LA CONFESIÓN DE UN PARAGUAS

Vivo casi siempre en un rincón oscuro, pero cuando llueve me abro como una flor. Rara vez he visto el sol. Apenas lo recuerdo. Apenas me lo imagino.
Soy un ala redonda a la que no dejan volar.
Me han dicho que en realidad soy un techo que camina, un techo ambulante que aparece cuando llueve.
Me abren y enseguida me inflo como un pavo y siento caer la lluvia sobre mí.
Soy un paraguas para atajar mil lluvias:

chaparrones, aguaceros, garúas
lloviznas... En fin, toda la familia...

Después cuando me cierran, me siento mustio, marchito como una flor o peor... como un fosforo apagado. Menos mal que me llevan abierto cuando hace rato dejó de llover.
Y cuando estoy abierto me siento un ala prisionera, la única ala hecha para mojarse cuando llueve. Y entonces quiero escaparme en serio, escaparme volando... Pero me tienen bien sujeto por ese dichoso mango traidor. Ni los pájaros ni los barriletes vuelan cuando llueve. Yo, en cambio, quiero volar en medio de la lluvia hasta verle la cara al sol.
Ni flor ni pájaros.
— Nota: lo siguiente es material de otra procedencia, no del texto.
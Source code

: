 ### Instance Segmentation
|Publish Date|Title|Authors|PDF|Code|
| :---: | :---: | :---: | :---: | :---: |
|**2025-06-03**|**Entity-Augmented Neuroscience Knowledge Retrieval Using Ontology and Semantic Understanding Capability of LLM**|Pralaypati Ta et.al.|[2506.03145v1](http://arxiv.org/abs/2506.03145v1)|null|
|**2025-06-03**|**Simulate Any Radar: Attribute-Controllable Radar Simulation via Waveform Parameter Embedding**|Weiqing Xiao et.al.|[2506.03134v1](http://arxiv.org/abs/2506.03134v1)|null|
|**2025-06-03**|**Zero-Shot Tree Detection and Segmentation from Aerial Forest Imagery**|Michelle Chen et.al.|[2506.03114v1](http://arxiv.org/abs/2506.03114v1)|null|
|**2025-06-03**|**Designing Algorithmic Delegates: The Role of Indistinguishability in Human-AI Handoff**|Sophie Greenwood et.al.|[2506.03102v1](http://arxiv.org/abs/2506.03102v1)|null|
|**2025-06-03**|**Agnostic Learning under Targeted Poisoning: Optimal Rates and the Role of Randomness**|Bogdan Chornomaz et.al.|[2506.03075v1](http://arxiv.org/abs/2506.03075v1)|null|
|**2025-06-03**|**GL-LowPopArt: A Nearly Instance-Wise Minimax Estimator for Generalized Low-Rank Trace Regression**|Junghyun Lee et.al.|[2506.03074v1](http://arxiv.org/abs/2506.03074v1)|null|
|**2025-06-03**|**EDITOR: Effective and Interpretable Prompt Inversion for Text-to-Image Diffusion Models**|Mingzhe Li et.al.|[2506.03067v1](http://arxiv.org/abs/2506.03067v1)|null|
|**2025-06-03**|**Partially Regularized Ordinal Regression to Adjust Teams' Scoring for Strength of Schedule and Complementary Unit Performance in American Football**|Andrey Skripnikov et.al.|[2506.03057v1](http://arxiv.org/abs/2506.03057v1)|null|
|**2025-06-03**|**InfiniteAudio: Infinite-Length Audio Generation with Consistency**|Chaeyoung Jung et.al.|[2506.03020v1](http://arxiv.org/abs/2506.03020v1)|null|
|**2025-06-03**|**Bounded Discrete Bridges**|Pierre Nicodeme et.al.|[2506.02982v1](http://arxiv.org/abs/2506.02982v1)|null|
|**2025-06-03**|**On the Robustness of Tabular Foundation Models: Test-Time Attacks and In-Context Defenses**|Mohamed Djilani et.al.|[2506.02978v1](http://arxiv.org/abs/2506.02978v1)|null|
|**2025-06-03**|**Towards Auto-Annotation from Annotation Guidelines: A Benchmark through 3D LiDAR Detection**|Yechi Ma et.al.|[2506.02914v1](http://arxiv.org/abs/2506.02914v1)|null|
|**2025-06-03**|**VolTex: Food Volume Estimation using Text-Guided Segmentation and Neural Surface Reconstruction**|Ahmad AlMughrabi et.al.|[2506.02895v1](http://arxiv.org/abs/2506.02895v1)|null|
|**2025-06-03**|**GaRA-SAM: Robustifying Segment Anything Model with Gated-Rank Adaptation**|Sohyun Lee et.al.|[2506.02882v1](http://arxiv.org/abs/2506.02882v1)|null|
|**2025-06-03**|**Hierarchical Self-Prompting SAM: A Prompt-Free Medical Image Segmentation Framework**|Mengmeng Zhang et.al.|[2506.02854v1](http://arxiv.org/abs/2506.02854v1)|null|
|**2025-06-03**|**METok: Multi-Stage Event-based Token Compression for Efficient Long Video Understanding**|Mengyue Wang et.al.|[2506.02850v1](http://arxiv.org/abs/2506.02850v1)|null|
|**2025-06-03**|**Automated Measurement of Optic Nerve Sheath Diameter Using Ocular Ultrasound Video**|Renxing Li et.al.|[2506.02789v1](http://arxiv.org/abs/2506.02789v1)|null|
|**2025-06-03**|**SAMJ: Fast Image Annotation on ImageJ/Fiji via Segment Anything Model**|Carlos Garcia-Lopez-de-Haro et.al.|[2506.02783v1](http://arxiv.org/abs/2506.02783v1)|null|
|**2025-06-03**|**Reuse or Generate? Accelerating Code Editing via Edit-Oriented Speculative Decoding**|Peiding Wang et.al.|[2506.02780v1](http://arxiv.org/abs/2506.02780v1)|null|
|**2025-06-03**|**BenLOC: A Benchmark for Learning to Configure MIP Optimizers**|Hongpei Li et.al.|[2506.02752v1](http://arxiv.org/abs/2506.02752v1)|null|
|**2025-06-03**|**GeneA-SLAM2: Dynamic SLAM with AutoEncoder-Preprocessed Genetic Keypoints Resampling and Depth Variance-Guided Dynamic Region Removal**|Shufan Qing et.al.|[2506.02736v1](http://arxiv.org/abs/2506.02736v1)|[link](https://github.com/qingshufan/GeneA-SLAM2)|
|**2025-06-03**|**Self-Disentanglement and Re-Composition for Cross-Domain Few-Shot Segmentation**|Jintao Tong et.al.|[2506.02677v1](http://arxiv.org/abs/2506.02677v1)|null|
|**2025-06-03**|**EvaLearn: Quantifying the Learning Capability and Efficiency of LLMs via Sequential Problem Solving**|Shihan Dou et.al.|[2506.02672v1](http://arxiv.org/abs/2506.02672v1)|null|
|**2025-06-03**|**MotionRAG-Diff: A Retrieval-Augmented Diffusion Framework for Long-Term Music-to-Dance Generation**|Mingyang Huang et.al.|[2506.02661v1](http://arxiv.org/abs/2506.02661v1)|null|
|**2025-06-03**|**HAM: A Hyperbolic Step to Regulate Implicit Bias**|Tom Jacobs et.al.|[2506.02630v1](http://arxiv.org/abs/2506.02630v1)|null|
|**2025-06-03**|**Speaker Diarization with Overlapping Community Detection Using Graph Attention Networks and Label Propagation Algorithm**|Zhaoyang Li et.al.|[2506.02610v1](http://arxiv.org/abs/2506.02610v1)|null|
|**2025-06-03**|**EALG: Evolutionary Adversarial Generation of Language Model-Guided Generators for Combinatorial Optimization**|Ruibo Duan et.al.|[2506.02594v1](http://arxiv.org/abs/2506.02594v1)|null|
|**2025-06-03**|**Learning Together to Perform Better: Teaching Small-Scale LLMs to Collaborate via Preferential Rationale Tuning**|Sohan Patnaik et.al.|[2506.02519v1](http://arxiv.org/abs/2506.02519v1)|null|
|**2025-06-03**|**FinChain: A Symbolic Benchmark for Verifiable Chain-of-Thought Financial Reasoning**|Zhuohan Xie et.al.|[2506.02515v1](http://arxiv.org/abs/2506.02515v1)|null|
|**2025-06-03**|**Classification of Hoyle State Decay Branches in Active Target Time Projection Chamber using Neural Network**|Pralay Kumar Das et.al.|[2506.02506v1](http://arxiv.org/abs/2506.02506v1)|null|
Flor negra, pájaro negro, me han dicho alguna vez. Y hasta dicen que es de mal agüero llevarme creyendo que va a llover.
Tal vez por eso me olvidan con facilidad. El nuevo dueño siempre me cuida más que el que me perdió. Pero, de todos modos, hace conmigo lo mismo que el otro: abrirme, cerrarme, sujetarme, olvidarme... Y así se va la vida.
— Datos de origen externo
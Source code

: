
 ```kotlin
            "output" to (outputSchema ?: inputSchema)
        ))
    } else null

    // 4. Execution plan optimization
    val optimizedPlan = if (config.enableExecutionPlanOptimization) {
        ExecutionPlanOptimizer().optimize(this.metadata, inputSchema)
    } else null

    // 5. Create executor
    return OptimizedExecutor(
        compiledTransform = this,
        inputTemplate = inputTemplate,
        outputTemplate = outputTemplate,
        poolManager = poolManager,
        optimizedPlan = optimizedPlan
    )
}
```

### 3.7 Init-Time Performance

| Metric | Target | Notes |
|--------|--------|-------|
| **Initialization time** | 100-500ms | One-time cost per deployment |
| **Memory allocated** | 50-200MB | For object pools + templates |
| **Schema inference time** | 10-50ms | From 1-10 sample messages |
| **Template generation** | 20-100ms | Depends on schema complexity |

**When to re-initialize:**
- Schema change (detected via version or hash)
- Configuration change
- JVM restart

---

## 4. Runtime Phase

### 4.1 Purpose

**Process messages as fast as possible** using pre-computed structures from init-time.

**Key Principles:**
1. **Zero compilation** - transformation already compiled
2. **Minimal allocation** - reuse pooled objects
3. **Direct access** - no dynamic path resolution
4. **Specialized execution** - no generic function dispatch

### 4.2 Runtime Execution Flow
Me han hecho para navegar por la lluvia como una canoa al revés.
Somos todo un pueblo que aparece con la lluvia. Brotamos como los hongos cuando comienza a llover.
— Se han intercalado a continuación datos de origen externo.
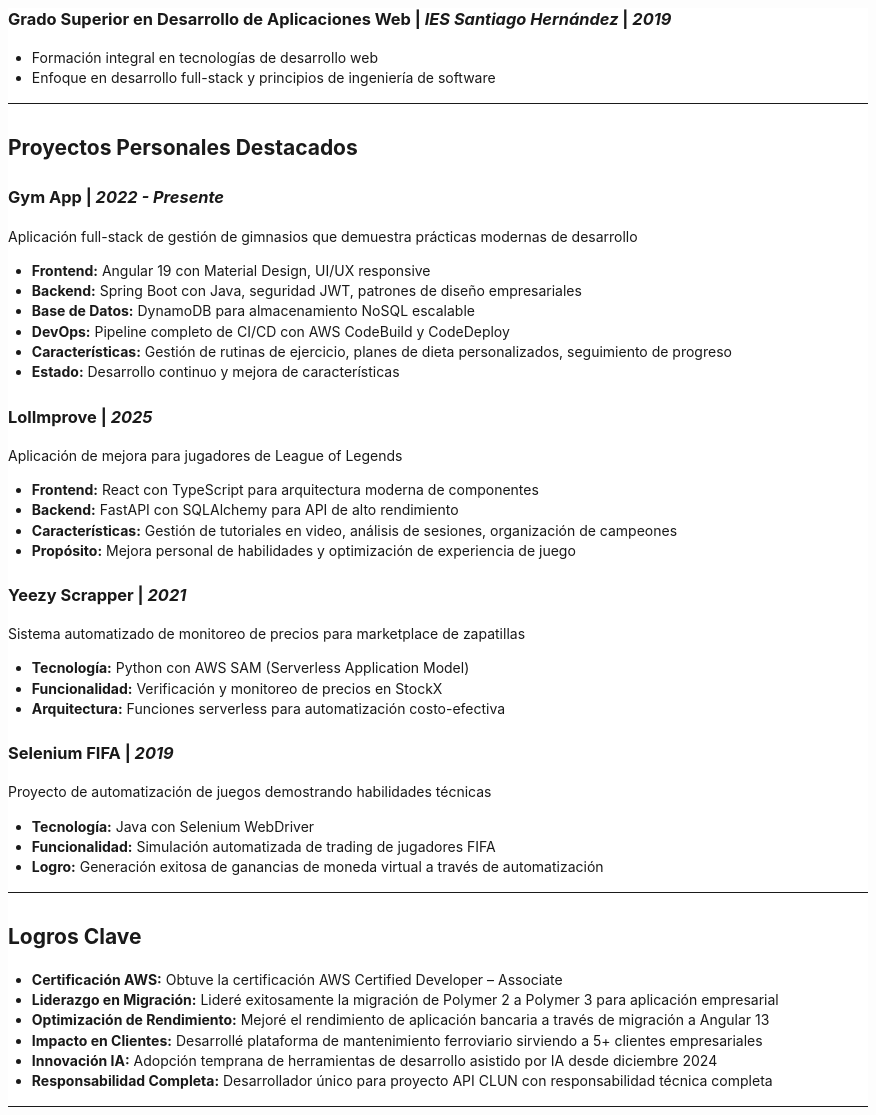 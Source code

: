 ### **Grado Superior en Desarrollo de Aplicaciones Web** | *IES Santiago Hernández* | *2019*
- Formación integral en tecnologías de desarrollo web
- Enfoque en desarrollo full-stack y principios de ingeniería de software

---

## Proyectos Personales Destacados

### **Gym App** | *2022 - Presente*
Aplicación full-stack de gestión de gimnasios que demuestra prácticas modernas de desarrollo
- **Frontend:** Angular 19 con Material Design, UI/UX responsive
- **Backend:** Spring Boot con Java, seguridad JWT, patrones de diseño empresariales
- **Base de Datos:** DynamoDB para almacenamiento NoSQL escalable
- **DevOps:** Pipeline completo de CI/CD con AWS CodeBuild y CodeDeploy
- **Características:** Gestión de rutinas de ejercicio, planes de dieta personalizados, seguimiento de progreso
- **Estado:** Desarrollo continuo y mejora de características

### **LolImprove** | *2025*
Aplicación de mejora para jugadores de League of Legends
- **Frontend:** React con TypeScript para arquitectura moderna de componentes
- **Backend:** FastAPI con SQLAlchemy para API de alto rendimiento
- **Características:** Gestión de tutoriales en video, análisis de sesiones, organización de campeones
- **Propósito:** Mejora personal de habilidades y optimización de experiencia de juego

### **Yeezy Scrapper** | *2021*
Sistema automatizado de monitoreo de precios para marketplace de zapatillas
- **Tecnología:** Python con AWS SAM (Serverless Application Model)
- **Funcionalidad:** Verificación y monitoreo de precios en StockX
- **Arquitectura:** Funciones serverless para automatización costo-efectiva

### **Selenium FIFA** | *2019*
Proyecto de automatización de juegos demostrando habilidades técnicas
- **Tecnología:** Java con Selenium WebDriver
- **Funcionalidad:** Simulación automatizada de trading de jugadores FIFA
- **Logro:** Generación exitosa de ganancias de moneda virtual a través de automatización

---

## Logros Clave

- **Certificación AWS:** Obtuve la certificación AWS Certified Developer – Associate
- **Liderazgo en Migración:** Lideré exitosamente la migración de Polymer 2 a Polymer 3 para aplicación empresarial
- **Optimización de Rendimiento:** Mejoré el rendimiento de aplicación bancaria a través de migración a Angular 13
- **Impacto en Clientes:** Desarrollé plataforma de mantenimiento ferroviario sirviendo a 5+ clientes empresariales
- **Innovación IA:** Adopción temprana de herramientas de desarrollo asistido por IA desde diciembre 2024
- **Responsabilidad Completa:** Desarrollador único para proyecto API CLUN con responsabilidad técnica completa

---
Pero ya somos creciditos. Es hora de soltarnos y dejarnos volar. Tenemos que esperar un descuido para escaparnos como los globos. ¡Ah! ¡Cuándo seremos paraguas sin mango!

Al final uno se parece al pelo y las uñas, que quieren crecer y seguir creciendo siempre... ¡Y los cortan! Pero éste ya es otro cuento.